Das Nachlassgericht hörte auf diesen Einwand hin den seinerzeit das Testament beurkundenden Notar sowie einen medizinischen Gutachter an. Das Gericht kam nach dieser Beweisaufnahme zu der Überzeugung, dass die Erblasserin zum Zeitpunkt der Errichtung des späteren Testaments sehr wohl testierfähig gewesen sei. Es teilte den Beteiligten daher mit, dass es den vom Sohn A beantragten Erbschein erlassen werde.

Nachlassgericht entscheidet über die Kosten des Verfahrens

Zur Frage der Kostenverteilung ließ das Nachlassgericht die Beteiligten wissen, dass der den Erbscheinantrag stellende Sohn A die gerichtlichen Kosten und damit auch die Kosten für die Vernehmung des Notars und die Kosten für die Einholung des medizinischen Gutachtens zu tragen habe. Eine Erstattung außergerichtlicher Kosten wurde nicht angeordnet.

Gegen diese angekündigte Kostenentscheidung legte der Sohn A Beschwerde ein und trug vor, dass die Kosten für Zeugen und Gutachter nicht von ihm, sondern von seinem Bruder ausgelöst worden seien, der die Testierfähigkeit der gemeinsamen Mutter in Frage gezogen hätte.

Diese Beschwerde des Sohnes A hatte vor dem OLG teilweise Erfolg.

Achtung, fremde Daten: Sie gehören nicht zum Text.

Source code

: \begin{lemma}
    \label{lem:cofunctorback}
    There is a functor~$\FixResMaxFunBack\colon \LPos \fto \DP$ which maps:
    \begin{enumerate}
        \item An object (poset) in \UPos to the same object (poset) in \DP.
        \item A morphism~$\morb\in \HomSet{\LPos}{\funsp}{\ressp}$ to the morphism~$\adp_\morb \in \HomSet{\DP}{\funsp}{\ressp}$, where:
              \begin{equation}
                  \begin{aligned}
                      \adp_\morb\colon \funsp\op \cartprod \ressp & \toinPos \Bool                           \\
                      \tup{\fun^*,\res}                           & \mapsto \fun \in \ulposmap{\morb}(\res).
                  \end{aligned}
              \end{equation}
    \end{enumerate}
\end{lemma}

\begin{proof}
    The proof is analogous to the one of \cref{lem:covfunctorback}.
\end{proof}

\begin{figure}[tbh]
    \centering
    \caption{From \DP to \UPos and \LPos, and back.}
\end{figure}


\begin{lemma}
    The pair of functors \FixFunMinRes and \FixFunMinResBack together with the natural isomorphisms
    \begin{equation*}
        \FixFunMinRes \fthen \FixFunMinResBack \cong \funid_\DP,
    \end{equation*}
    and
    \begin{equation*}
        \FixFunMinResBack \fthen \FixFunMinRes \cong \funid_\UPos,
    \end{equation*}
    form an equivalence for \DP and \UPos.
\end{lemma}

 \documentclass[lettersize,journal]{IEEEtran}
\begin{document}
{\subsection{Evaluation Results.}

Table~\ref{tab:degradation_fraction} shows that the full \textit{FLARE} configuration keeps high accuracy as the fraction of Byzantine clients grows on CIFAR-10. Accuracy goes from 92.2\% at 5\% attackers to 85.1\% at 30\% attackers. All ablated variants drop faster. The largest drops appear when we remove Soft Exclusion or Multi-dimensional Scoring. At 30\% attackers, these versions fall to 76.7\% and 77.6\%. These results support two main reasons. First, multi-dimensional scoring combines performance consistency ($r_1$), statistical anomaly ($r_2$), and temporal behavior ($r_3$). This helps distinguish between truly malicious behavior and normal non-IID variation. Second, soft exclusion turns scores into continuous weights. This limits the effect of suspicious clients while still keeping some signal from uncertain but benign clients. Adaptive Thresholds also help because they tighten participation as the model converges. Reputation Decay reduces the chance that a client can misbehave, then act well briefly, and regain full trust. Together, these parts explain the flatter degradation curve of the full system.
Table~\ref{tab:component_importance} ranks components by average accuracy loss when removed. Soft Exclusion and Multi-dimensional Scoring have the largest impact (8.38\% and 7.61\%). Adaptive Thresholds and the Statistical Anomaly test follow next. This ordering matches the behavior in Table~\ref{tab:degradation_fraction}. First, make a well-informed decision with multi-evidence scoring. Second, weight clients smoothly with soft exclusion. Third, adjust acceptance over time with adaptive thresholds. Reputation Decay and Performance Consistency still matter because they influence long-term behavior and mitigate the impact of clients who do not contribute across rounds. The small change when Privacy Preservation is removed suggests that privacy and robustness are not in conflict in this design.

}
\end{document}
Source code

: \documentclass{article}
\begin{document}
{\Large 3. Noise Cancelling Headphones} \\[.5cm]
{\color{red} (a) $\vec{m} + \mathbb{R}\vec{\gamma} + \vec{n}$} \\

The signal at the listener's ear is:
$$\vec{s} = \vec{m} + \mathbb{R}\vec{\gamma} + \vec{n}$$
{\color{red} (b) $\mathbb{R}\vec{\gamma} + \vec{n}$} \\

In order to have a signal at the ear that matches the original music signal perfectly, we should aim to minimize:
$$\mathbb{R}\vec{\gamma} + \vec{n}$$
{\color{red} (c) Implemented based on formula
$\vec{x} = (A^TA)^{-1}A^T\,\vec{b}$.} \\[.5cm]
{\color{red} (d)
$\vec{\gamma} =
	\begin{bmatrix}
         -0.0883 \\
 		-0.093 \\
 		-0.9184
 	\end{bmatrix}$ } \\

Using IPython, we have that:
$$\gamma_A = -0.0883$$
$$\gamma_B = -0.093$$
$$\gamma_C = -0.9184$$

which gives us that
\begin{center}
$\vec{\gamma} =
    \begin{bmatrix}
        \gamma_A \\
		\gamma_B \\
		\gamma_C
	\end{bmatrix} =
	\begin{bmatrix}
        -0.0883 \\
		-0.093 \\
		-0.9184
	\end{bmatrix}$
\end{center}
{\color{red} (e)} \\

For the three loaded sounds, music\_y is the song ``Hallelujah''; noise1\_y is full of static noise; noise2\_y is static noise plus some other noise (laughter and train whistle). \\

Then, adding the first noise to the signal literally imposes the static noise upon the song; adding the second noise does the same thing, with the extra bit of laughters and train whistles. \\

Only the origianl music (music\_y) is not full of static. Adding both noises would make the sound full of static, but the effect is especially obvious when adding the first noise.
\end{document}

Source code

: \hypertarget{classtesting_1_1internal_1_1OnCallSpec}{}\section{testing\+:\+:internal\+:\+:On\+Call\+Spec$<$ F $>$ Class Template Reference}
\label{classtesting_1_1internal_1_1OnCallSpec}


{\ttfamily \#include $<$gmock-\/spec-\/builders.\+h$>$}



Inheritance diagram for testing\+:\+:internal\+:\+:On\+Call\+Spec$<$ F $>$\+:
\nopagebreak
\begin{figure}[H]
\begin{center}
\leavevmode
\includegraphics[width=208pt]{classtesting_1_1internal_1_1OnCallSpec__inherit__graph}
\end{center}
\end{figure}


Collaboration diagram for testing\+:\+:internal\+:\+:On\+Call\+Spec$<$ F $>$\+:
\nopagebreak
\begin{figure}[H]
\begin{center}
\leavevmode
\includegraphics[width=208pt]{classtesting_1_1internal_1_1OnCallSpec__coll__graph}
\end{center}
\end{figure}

Das Gericht wies in seiner Entscheidung darauf hin, dass sich die Kostenentscheidung im Erbscheinverfahren nach § 81 FamFG (Gesetz über das Verfahren in Familiensachen und in den Angelegenheiten der freiwilligen Gerichtsbarkeit) richte. Nach diesem Paragrafen kann das Gericht die Kosten des Verfahrens nach billigem Ermessen den Beteiligten ganz oder zum Teil auferlegen.

OLG korrigiert die Kostenentscheidung des Nachlassgerichts

Es kommt bei der Kostenentscheidung nach § 81 FamFG, so das Gericht, ausdrücklich nicht nur darauf an, ob eine Partei in einem Verfahren gewonnen oder verloren hat. Vielmehr muss beispielsweise auch berücksichtigt werden, ob eine Partei grob schuldhaft Anlass für das Verfahren gegeben hat oder ein Beteiligter zu einer wesentlichen Tatsache schuldhaft unwahre Angaben gemacht hat.

Es erschien dem Gericht aber auch nicht gerecht, den die Einwendungen gegen die Testierfähigkeit seiner Mutter vorbringenden Sohn C zur Gänze mit den Kosten zu belasten. Dieser habe, so das Gericht, schließlich keine Angaben ins Blaue hinein gemacht. Im Rahmen der Beweisaufnahme hatte sich nämlich ergeben, dass die Erblasserin tatsächlich zum Teil desorientiert gewesen sei, aber eben nicht testierunfähig.

Nach Abwägung aller Umstände urteilte das OLG, dass es dem Grundsatz der Billigkeit entspreche, wenn die beiden Brüder A und C, also der Antragsteller und der Enterbte, die gerichtlichen Kosten zu je ½ übernehmen. Zu Lasten des C wurde dabei berücksichtigt, dass er mit seinen vorgetragenen Einwendungen gegen die Wirksamkeit des Testaments am Ende doch nicht durchdringen konnte.